In [1]:
import random
from datetime import datetime
import numpy as np
import pandas as pd
import torch
from sklearn.model_selection import StratifiedKFold
from sklearn.metrics import roc_auc_score
from torch import nn, optim
from torch.utils.data import DataLoader, TensorDataset
from tqdm import tqdm
import gc

# 1. 시드 및 장치 설정
def seed_everything(seed):
    random.seed(seed)
    np.random.seed(seed)
    torch.manual_seed(seed)
    torch.backends.cudnn.deterministic = True
    torch.backends.cudnn.benchmark = False

seed_everything(0)
DEVICE = torch.device("mps") if torch.backends.mps.is_available() else torch.device("cpu")

# 2. 데이터 로드 및 전처리
drop_list = ['QaE', 'QbE', 'QcE', 'QdE', 'QeE', 'QfE', 'QgE', 'QhE', 'QiE', 'QjE',
             'QkE', 'QlE', 'QmE', 'QnE', 'QoE', 'QpE', 'QqE', 'QrE', 'QsE', 'QtE',
             'index', 'hand']
replace_dict = {'education': str, 'engnat': str, 'married': str, 'urban': str}

train_data = pd.read_csv('../../data/raw/train.csv')
test_data = pd.read_csv('../../data/raw/test_x.csv')
train_data = train_data.drop(train_data[train_data.familysize > 50].index)

train_y = train_data['voted']
train_x = train_data.drop(drop_list + ['voted'], axis=1)
test_x = test_data.drop(drop_list, axis=1)

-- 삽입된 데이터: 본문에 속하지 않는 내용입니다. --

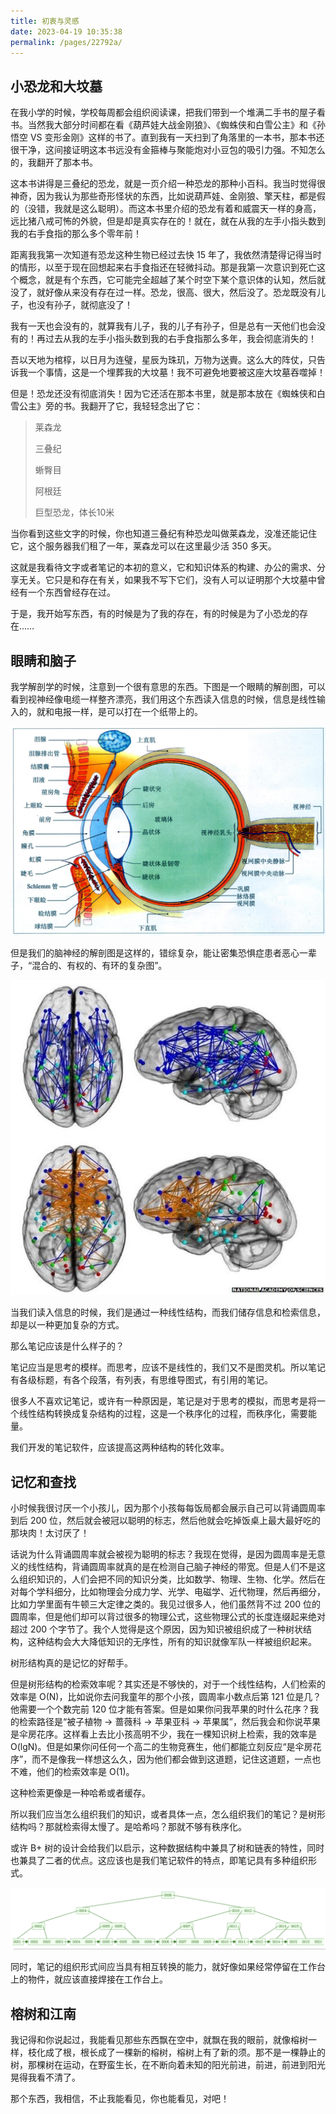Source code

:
 ```yaml
---
title: 初衷与灵感
date: 2023-04-19 10:35:38
permalink: /pages/22792a/
---
```


## 小恐龙和大坟墓

在我小学的时候，学校每周都会组织阅读课，把我们带到一个堆满二手书的屋子看书。当然我大部分时间都在看《葫芦娃大战金刚狼》、《蜘蛛侠和白雪公主》和《孙悟空 VS 变形金刚》这样的书了。直到我有一天扫到了角落里的一本书，那本书还很干净，这间接证明这本书远没有金箍棒与聚能炮对小豆包的吸引力强。不知怎么的，我翻开了那本书。

这本书讲得是三叠纪的恐龙，就是一页介绍一种恐龙的那种小百科。我当时觉得很神奇，因为我认为那些奇形怪状的东西，比如说葫芦娃、金刚狼、擎天柱，都是假的（没错，我就是这么聪明）。而这本书里介绍的恐龙有着和威震天一样的身高，远比猪八戒可怖的外貌，但是却是真实存在的！就在，就在从我的左手小指头数到我的右手食指的那么多个零年前！

距离我我第一次知道有恐龙这种生物已经过去快 15 年了，我依然清楚得记得当时的情形，以至于现在回想起来右手食指还在轻微抖动。那是我第一次意识到死亡这个概念，就是有个东西，它可能完全超越了某个时空下某个意识体的认知，然后就没了，就好像从来没有存在过一样。恐龙，很高、很大，然后没了。恐龙既没有儿子，也没有孙子，就彻底没了！

我有一天也会没有的，就算我有儿子，我的儿子有孙子，但是总有一天他们也会没有的！再过去从我的左手小指头数到我的右手食指那么多年，我会彻底消失的！

吾以天地为棺椁，以日月为连璧，星辰为珠玑，万物为送賷。这么大的阵仗，只告诉我一个事情，这是一个埋葬我的大坟墓！我不可避免地要被这座大坟墓吞噬掉！

但是！恐龙还没有彻底消失！因为它还活在那本书里，就是那本放在《蜘蛛侠和白雪公主》旁的书。我翻开了它，我轻轻念出了它：

> 莱森龙
> 
> 三叠纪
> 
> 蜥臀目
> 
> 阿根廷
> 
> 巨型恐龙，体长10米

当你看到这些文字的时候，你也知道三叠纪有种恐龙叫做莱森龙，没准还能记住它，这个服务器我们租了一年，莱森龙可以在这里最少活 350 多天。

这就是我看待文字或者笔记的本初的意义，它和知识体系的构建、办公的需求、分享无关。它只是和存在有关，如果我不写下它们，没有人可以证明那个大坟墓中曾经有一个东西曾经存在过。

于是，我开始写东西，有的时候是为了我的存在，有的时候是为了小恐龙的存在……

## 眼睛和脑子

我学解剖学的时候，注意到一个很有意思的东西。下图是一个眼睛的解剖图，可以看到视神经像电缆一样整齐漂亮，我们用这个东西读入信息的时候，信息是线性输入的，就和电报一样，是可以打在一个纸带上的。

![eye](./introduce/eye.jpg)

但是我们的脑神经的解剖图是这样的，错综复杂，能让密集恐惧症患者恶心一辈子，“混合的、有权的、有环的复杂图”。

![brain](./introduce/brain.jpg)

当我们读入信息的时候，我们是通过一种线性结构，而我们储存信息和检索信息，却是以一种更加复杂的方式。

那么笔记应该是什么样子的？

笔记应当是思考的模样。而思考，应该不是线性的，我们又不是图灵机。所以笔记有各级标题，有各个段落，有列表，有思维导图式，有引用的笔记。

很多人不喜欢记笔记，或许有一种原因是，笔记是对于思考的模拟，而思考是将一个线性结构转换成复杂结构的过程，这是一个秩序化的过程，而秩序化，需要能量。

我们开发的笔记软件，应该提高这两种结构的转化效率。

## 记忆和查找

小时候我很讨厌一个小孩儿，因为那个小孩每每饭局都会展示自己可以背诵圆周率到后 200 位，然后就会被冠以聪明的标志，然后他就会吃掉饭桌上最大最好吃的那块肉！太讨厌了！

话说为什么背诵圆周率就会被视为聪明的标志？我现在觉得，是因为圆周率是无意义的线性结构，背诵圆周率就真的是在检测自己脑子神经的带宽。但是人们不是这么组织知识的，人们会把不同的知识分类，比如数学、物理、生物、化学。然后在对每个学科细分，比如物理会分成力学、光学、电磁学、近代物理，然后再细分，比如力学里面有牛顿三大定律之类的。我见过很多人，他们虽然背不过 200 位的圆周率，但是他们却可以背过很多的物理公式，这些物理公式的长度连缀起来绝对超过 200 个字节了。我个人觉得是这个原因，因为知识被组织成了一种树状结构，这种结构会大大降低知识的无序性，所有的知识就像军队一样被组织起来。

树形结构真的是记忆的好帮手。

但是树形结构的检索效率呢？其实还是不够快的，对于一个线性结构，人们检索的效率是 O(N)，比如说你去问我童年的那个小孩，圆周率小数点后第 121 位是几？他需要一个个数完前 120 位才能有答案。但是如果你问我苹果的时什么花序？我的检索路径是“被子植物 -> 蔷薇科 -> 苹果亚科 -> 苹果属”，然后我会和你说苹果是伞房花序。这样看上去比小孩高明不少，我在一棵知识树上检索，我的效率是 O(lgN)。但是如果你问任何一个高二的生物竞赛生，他们都能立刻反应“是伞房花序”，而不是像我一样想这么久，因为他们都会做到这道题，记住这道题，一点也不难，他们的检索效率是 O(1)。

这种检索更像是一种哈希或者缓存。

所以我们应当怎么组织我们的知识，或者具体一点，怎么组织我们的笔记？是树形结构吗？那就检索得太慢了。是哈希吗？那就不够有秩序化。

或许 B+ 树的设计会给我们以启示，这种数据结构中兼具了树和链表的特性，同时也兼具了二者的优点。这应该也是我们笔记软件的特点，即笔记具有多种组织形式。

![b+tree](./introduce/btree.png)

同时，笔记的组织形式间应当具有相互转换的能力，就好像如果经常停留在工作台上的物件，就应该直接焊接在工作台上。

## 榕树和江南

我记得和你说起过，我能看见那些东西飘在空中，就飘在我的眼前，就像榕树一样，枝化成了根，根长成了一棵新的榕树，榕树上有了新的须。那不是一棵静止的树，那棵树在运动，在野蛮生长，在不断向着未知的阳光前进，前进，前进到阳光晃得我看不清了。

那个东西，我相信，不止我能看见，你也能看见，对吧！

train_x = train_x.astype(replace_dict)
test_x = test_x.astype(replace_dict)
train_x = pd.get_dummies(train_x)
test_x = pd.get_dummies(test_x)

# Baseline 특유의 타겟 처리 (1->1, 2->0)
train_y = 2 - train_y.to_numpy()
train_x = train_x.to_numpy().astype(float) 
test_x = test_x.to_numpy().astype(float)

# 텐서 변환 및 수동 스케일링
train_y_t = torch.tensor(train_y, dtype=torch.float32)
train_x_t = torch.tensor(train_x, dtype=torch.float32)
test_x_t = torch.tensor(test_x, dtype=torch.float32)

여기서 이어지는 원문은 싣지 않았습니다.